What you will do →
Go through the records below and show every line with the string "newcommand".

Task inputs →

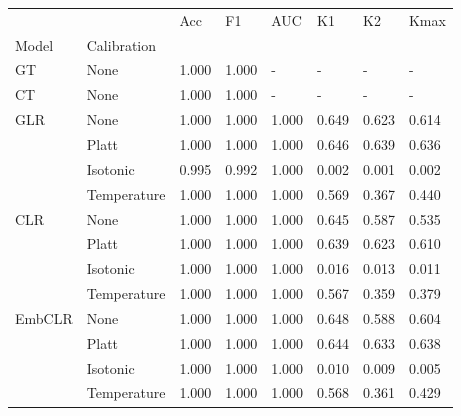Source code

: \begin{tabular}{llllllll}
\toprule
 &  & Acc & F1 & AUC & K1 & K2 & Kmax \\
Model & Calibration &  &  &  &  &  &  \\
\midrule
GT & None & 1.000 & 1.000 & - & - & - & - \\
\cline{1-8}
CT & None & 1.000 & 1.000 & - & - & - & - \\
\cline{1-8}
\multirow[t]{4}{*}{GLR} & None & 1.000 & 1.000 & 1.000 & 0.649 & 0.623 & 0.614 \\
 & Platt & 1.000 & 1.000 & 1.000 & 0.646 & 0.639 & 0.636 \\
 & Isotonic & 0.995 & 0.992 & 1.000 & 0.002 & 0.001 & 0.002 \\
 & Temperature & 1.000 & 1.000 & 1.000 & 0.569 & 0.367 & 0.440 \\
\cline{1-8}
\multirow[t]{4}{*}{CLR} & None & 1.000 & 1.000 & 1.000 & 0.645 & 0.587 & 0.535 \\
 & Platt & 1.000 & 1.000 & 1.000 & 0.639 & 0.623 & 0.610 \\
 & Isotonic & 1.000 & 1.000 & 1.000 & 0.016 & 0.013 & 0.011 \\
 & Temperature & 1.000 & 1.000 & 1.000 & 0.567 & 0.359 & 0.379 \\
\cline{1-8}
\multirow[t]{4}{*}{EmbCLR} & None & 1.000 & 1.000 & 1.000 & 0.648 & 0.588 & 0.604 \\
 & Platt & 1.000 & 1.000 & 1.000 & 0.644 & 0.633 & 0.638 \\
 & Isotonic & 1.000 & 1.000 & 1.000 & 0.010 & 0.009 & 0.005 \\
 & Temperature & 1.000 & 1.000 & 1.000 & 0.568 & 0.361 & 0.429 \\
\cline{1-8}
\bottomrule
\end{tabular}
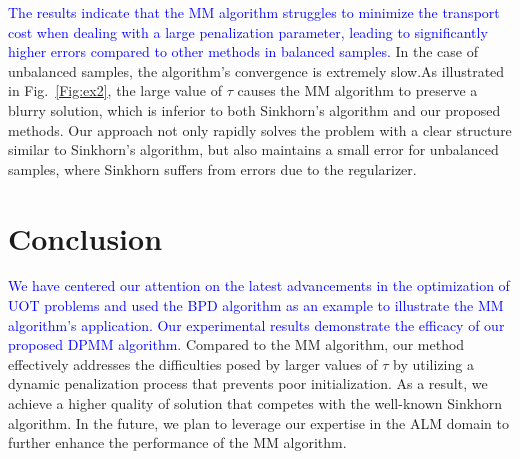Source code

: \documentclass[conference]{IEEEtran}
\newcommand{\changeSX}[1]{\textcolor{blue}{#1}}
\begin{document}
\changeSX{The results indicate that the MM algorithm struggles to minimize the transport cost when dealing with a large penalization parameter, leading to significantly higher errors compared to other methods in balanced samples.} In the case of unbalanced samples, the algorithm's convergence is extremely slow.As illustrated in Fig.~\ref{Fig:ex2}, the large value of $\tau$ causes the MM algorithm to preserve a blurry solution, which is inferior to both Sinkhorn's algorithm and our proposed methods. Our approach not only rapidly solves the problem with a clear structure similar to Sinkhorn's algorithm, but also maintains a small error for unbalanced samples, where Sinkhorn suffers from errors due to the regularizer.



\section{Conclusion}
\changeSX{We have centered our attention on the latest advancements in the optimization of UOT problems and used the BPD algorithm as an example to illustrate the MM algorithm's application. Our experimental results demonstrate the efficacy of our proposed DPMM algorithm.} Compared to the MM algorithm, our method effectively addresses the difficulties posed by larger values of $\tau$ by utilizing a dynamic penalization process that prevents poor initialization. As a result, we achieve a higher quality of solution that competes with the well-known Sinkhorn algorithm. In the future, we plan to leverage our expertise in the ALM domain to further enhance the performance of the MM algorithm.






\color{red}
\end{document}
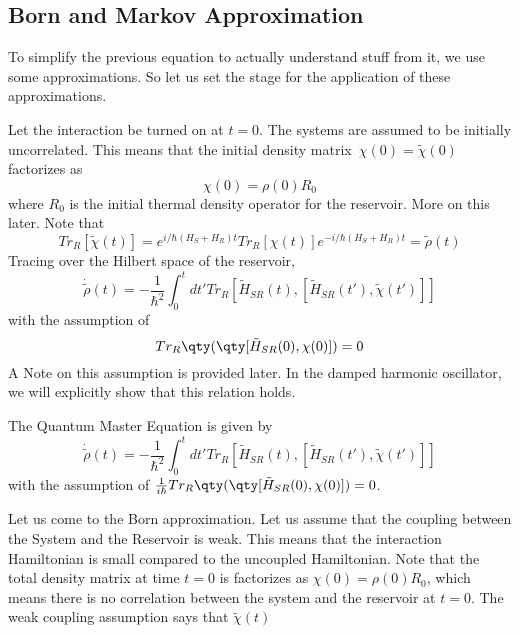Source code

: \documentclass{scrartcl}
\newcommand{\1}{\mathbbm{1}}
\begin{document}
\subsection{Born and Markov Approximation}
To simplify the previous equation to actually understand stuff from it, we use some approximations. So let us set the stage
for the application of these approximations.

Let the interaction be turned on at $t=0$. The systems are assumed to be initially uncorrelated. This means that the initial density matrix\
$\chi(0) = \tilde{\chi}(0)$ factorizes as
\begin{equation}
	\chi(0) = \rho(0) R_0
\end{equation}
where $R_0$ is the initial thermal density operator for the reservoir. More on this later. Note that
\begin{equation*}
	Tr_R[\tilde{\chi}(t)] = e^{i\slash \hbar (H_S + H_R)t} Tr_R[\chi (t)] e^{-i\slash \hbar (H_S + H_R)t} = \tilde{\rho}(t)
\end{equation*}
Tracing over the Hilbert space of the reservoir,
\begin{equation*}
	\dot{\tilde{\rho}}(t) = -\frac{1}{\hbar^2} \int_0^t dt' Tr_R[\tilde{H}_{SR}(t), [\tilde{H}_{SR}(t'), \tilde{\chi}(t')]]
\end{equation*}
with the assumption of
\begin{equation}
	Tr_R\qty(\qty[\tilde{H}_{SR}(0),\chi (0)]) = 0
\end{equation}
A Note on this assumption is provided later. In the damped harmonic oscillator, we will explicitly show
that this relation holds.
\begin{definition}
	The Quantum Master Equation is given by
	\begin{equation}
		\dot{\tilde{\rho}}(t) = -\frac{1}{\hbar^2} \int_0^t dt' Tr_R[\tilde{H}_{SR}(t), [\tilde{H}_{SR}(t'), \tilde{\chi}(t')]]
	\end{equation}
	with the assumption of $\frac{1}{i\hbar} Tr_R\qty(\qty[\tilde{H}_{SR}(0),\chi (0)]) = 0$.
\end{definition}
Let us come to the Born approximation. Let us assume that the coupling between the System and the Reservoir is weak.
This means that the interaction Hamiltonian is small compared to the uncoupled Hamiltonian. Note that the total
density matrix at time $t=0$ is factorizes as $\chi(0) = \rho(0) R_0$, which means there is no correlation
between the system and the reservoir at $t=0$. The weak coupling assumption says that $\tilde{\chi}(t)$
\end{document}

Exercise answer →
\newcommand{\changeSX}[1]{\textcolor{blue}{#1}}
\newcommand{\1}{\mathbbm{1}}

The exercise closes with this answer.